Task brief: Every record below is to be retyped exactly, with the pictures left out.

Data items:
┄┄┄┄┄┄
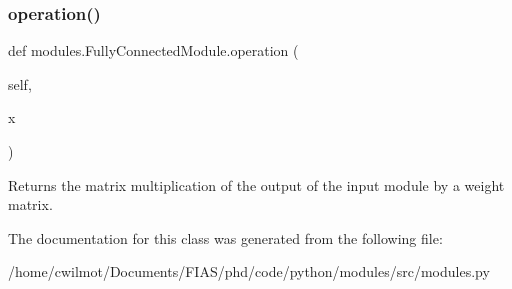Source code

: \subsubsection{\texorpdfstring{operation()}{operation()}}
{\footnotesize\ttfamily def modules.\+Fully\+Connected\+Module.\+operation (\begin{DoxyParamCaption}\item[{}]{self,  }\item[{}]{x }\end{DoxyParamCaption})}



Returns the matrix multiplication of the output of the input module by a weight matrix. 



The documentation for this class was generated from the following file\+:\begin{DoxyCompactItemize}
\item 
/home/cwilmot/\+Documents/\+F\+I\+A\+S/phd/code/python/modules/src/modules.\+py\end{DoxyCompactItemize}
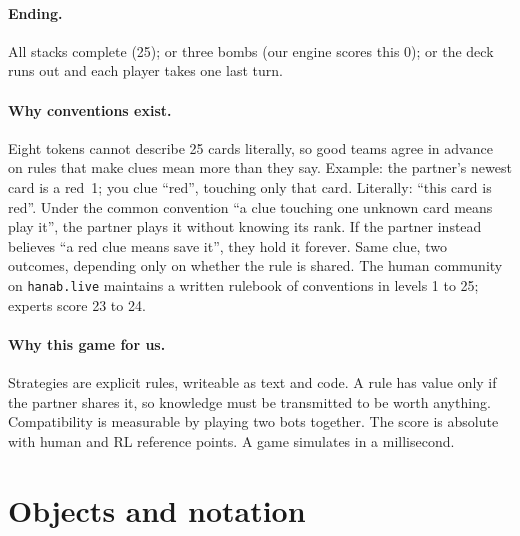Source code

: \documentclass[11pt]{article}
\begin{document}
\paragraph{Ending.} All stacks complete (25); or three bombs (our engine scores this 0); or the deck runs out and
each player takes one last turn.

\paragraph{Why conventions exist.} Eight tokens cannot describe 25 cards literally, so good teams agree in advance on
rules that make clues mean more than they say. Example: the partner's newest card is a red~1; you clue ``red'',
touching only that card. Literally: ``this card is red''. Under the common convention ``a clue touching one unknown
card means play it'', the partner plays it without knowing its rank. If the partner instead believes ``a red clue means
save it'', they hold it forever. Same clue, two outcomes, depending only on whether the rule is shared. The human
community on \texttt{hanab.live} maintains a written rulebook of conventions in levels 1 to 25; experts score 23 to 24.

\paragraph{Why this game for us.} Strategies are explicit rules, writeable as text and code. A rule has value only if
the partner shares it, so knowledge must be transmitted to be worth anything. Compatibility is measurable by playing
two bots together. The score is absolute with human and RL reference points. A game simulates in a millisecond.

\section{Objects and notation}\label{sec:objects}
\end{document}
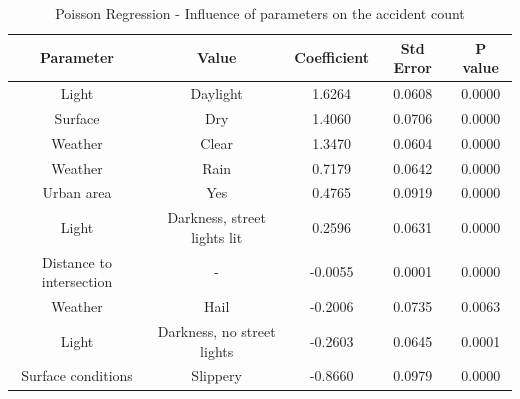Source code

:\begin{table}[h]
\centering
\begin{tabular}{|c|c|c|c|c|}
\hline
\textbf{Parameter}       & \textbf{Value}              & \textbf{Coefficient} & \textbf{Std Error} & \textbf{P value} \\ \hline
Light                    & Daylight                    & 1.6264               & 0.0608             & 0.0000           \\ \hline
Surface                  & Dry                         & 1.4060               & 0.0706             & 0.0000           \\ \hline
Weather                  & Clear                       & 1.3470               & 0.0604             & 0.0000           \\ \hline
Weather                  & Rain                        & 0.7179               & 0.0642             & 0.0000           \\ \hline
Urban area               & Yes                         & 0.4765               & 0.0919             & 0.0000           \\ \hline
Light                    & Darkness, street lights lit & 0.2596               & 0.0631             & 0.0000           \\ \hline
Distance to intersection & -                           & -0.0055              & 0.0001             & 0.0000           \\ \hline
Weather                  & Hail                        & -0.2006              & 0.0735             & 0.0063           \\ \hline
Light                    & Darkness, no street lights  & -0.2603              & 0.0645             & 0.0001           \\ \hline
Surface conditions       & Slippery                    & -0.8660              & 0.0979             & 0.0000           \\ \hline
\end{tabular}
\captionsetup{justification=centering}
\caption{Poisson Regression - Influence of parameters on the accident count}
\label{tab:regression}
\end{table}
┄┄┄┄┄┄
Solution:
Source code

: \subsubsection{\texorpdfstring{operation()}{operation()}}
{\footnotesize\ttfamily def modules.\+Fully\+Connected\+Module.\+operation (\begin{DoxyParamCaption}\item[{}]{self,  }\item[{}]{x }\end{DoxyParamCaption})}



Returns the matrix multiplication of the output of the input module by a weight matrix. 



The documentation for this class was generated from the following file\+:\begin{DoxyCompactItemize}
\item 
/home/cwilmot/\+Documents/\+F\+I\+A\+S/phd/code/python/modules/src/modules.\+py\end{DoxyCompactItemize}
Source code

: \documentclass[11pt]{article}
\begin{document}
\paragraph{Ending.} All stacks complete (25); or three bombs (our engine scores this 0); or the deck runs out and
each player takes one last turn.

\paragraph{Why conventions exist.} Eight tokens cannot describe 25 cards literally, so good teams agree in advance on
rules that make clues mean more than they say. Example: the partner's newest card is a red~1; you clue ``red'',
touching only that card. Literally: ``this card is red''. Under the common convention ``a clue touching one unknown
card means play it'', the partner plays it without knowing its rank. If the partner instead believes ``a red clue means
save it'', they hold it forever. Same clue, two outcomes, depending only on whether the rule is shared. The human
community on \texttt{hanab.live} maintains a written rulebook of conventions in levels 1 to 25; experts score 23 to 24.

\paragraph{Why this game for us.} Strategies are explicit rules, writeable as text and code. A rule has value only if
the partner shares it, so knowledge must be transmitted to be worth anything. Compatibility is measurable by playing
two bots together. The score is absolute with human and RL reference points. A game simulates in a millisecond.

\section{Objects and notation}\label{sec:objects}
\end{document}
Source code

:\begin{table}[h]
\centering
\begin{tabular}{|c|c|c|c|c|}
\hline
\textbf{Parameter}       & \textbf{Value}              & \textbf{Coefficient} & \textbf{Std Error} & \textbf{P value} \\ \hline
Light                    & Daylight                    & 1.6264               & 0.0608             & 0.0000           \\ \hline
Surface                  & Dry                         & 1.4060               & 0.0706             & 0.0000           \\ \hline
Weather                  & Clear                       & 1.3470               & 0.0604             & 0.0000           \\ \hline
Weather                  & Rain                        & 0.7179               & 0.0642             & 0.0000           \\ \hline
Urban area               & Yes                         & 0.4765               & 0.0919             & 0.0000           \\ \hline
Light                    & Darkness, street lights lit & 0.2596               & 0.0631             & 0.0000           \\ \hline
Distance to intersection & -                           & -0.0055              & 0.0001             & 0.0000           \\ \hline
Weather                  & Hail                        & -0.2006              & 0.0735             & 0.0063           \\ \hline
Light                    & Darkness, no street lights  & -0.2603              & 0.0645             & 0.0001           \\ \hline
Surface conditions       & Slippery                    & -0.8660              & 0.0979             & 0.0000           \\ \hline
\end{tabular}
\captionsetup{justification=centering}
\caption{Poisson Regression - Influence of parameters on the accident count}
\label{tab:regression}
\end{table}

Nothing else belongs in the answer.